Imagem: Star Productions (Divulgação)
A sensação que temos é do diretor Hugo Prata sequer não conseguir aproveitar o contexto da época (já que o Brasil estava vivendo uma era mais hippie, após a ditadura militar), pois ele resume tudo em cenas homeopáticas, sem vida, e que remetem a produções C que foram feitas pelo cinema na época da pornochanchada (que até hoje é um dos períodos mais vergonhosos do nosso cinema).
Embora ele nitidamente tente fazer algo como Quentin Tarantino em seu “Era Uma Vez Em… Hollywood” (que tinha como plano de fundo o assassinato de Sharon Tate, e inclusive foi alguns anos antes deste crime), faltou aquele gás mais ácido ao demostrar o contexto da época e como a própria Ângela era vista como uma Femme Fatale por onde passava (o que até hoje é dito por muitas pessoas que lhe conheciam).

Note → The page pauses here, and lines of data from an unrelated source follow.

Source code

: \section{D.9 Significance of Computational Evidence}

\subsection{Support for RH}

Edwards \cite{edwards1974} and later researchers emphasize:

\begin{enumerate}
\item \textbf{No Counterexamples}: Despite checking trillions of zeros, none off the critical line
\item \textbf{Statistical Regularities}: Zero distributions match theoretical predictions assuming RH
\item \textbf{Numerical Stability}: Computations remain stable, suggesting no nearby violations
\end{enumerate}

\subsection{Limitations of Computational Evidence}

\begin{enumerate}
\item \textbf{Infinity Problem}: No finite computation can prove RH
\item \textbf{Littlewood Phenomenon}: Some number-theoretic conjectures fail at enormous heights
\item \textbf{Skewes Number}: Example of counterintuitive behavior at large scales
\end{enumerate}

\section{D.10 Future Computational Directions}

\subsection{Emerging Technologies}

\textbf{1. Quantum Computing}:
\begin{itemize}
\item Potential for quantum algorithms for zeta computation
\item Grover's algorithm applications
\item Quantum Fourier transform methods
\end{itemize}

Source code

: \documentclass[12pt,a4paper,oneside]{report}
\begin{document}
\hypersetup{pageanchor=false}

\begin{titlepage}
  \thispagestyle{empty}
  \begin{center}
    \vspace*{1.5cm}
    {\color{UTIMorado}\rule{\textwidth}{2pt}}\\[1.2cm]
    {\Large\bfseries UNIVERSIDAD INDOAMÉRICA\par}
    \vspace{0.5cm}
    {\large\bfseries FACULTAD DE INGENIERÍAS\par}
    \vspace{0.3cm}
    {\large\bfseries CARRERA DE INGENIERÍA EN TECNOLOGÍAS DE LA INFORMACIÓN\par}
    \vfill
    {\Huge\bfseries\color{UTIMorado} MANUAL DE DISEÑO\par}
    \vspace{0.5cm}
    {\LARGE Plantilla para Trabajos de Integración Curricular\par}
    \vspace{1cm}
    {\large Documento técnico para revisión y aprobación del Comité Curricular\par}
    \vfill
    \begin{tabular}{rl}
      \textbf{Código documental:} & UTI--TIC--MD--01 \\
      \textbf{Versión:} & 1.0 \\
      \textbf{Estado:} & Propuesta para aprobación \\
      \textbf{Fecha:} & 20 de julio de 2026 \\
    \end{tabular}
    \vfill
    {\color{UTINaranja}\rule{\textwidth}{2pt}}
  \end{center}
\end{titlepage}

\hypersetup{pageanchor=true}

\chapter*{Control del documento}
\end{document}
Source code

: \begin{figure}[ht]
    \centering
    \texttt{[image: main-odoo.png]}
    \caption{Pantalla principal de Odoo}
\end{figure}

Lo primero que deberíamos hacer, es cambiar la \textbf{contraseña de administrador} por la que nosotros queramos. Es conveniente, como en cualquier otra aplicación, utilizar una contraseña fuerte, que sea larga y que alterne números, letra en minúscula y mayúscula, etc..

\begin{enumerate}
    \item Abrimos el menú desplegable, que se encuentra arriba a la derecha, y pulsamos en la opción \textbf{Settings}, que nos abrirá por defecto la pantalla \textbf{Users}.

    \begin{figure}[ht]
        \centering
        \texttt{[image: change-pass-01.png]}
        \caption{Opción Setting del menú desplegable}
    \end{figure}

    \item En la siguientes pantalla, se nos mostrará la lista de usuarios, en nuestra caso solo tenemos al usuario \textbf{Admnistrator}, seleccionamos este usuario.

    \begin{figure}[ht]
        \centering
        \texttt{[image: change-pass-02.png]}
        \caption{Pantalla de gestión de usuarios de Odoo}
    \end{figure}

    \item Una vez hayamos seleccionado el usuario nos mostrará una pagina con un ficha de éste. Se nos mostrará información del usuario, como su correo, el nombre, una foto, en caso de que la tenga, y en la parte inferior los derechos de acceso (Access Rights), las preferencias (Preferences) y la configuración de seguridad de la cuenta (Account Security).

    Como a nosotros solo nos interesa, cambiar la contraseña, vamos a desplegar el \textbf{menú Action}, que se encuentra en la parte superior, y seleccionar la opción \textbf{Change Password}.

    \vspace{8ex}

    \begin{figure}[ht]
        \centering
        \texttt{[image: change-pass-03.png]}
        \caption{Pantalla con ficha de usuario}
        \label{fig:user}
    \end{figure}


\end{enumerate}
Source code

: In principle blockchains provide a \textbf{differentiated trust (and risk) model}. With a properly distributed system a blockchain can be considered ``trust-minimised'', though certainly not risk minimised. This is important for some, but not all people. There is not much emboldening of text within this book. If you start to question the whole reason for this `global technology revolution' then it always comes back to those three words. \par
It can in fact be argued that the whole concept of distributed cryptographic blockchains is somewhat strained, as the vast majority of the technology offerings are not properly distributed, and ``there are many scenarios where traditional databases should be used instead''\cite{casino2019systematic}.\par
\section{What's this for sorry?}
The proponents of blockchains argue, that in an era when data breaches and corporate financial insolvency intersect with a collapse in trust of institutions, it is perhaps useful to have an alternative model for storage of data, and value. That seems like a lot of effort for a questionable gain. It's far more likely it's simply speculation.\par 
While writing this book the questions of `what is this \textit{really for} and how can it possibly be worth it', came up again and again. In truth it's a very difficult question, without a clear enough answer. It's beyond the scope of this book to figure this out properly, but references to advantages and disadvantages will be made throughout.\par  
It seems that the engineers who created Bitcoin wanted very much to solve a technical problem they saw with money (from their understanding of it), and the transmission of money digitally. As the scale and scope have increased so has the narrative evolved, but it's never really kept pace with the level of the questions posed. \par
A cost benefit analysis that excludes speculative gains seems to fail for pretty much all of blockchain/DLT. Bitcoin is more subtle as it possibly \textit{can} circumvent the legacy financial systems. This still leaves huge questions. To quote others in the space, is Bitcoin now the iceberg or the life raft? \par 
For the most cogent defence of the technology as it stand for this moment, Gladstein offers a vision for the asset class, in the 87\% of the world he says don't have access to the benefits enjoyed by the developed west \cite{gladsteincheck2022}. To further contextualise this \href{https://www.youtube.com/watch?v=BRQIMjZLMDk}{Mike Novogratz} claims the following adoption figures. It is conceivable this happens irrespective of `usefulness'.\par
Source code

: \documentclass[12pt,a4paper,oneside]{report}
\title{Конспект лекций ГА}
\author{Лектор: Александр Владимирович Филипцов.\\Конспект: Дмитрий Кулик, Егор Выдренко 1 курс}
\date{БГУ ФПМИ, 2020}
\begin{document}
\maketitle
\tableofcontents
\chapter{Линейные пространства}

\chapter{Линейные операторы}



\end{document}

Ao invés disso, vemos um conjunto de cenas aleatórias de sexo, discussões sexuais entre Ângela e sua amiga Toia (Bianca Bin) e um breve contexto sobre racismo por intermédio da empregada Lili (Alice Carvalho). Se pegarmos qualquer filme nacional dos anos 70 ou 80, em sua maioria, vão ser resumidos com estes tópicos, e foi totalmente jogada fora uma oportunidade de mostrar, até mesmo, o quão o país ficou dividido (já que o próprio Doca chegou a ser visto como herói nacional, por uma parcela da população) e abalado diante do caso (tanto que o podcast Praia dos Ossos, é mais rico que este próprio filme).
“Ângela” mostra que mais uma vez o cinema nacional não conseguiu retratar devidamente, uma história que por si só já era rica em pautas necessárias para discussão atualmente. Uma pena.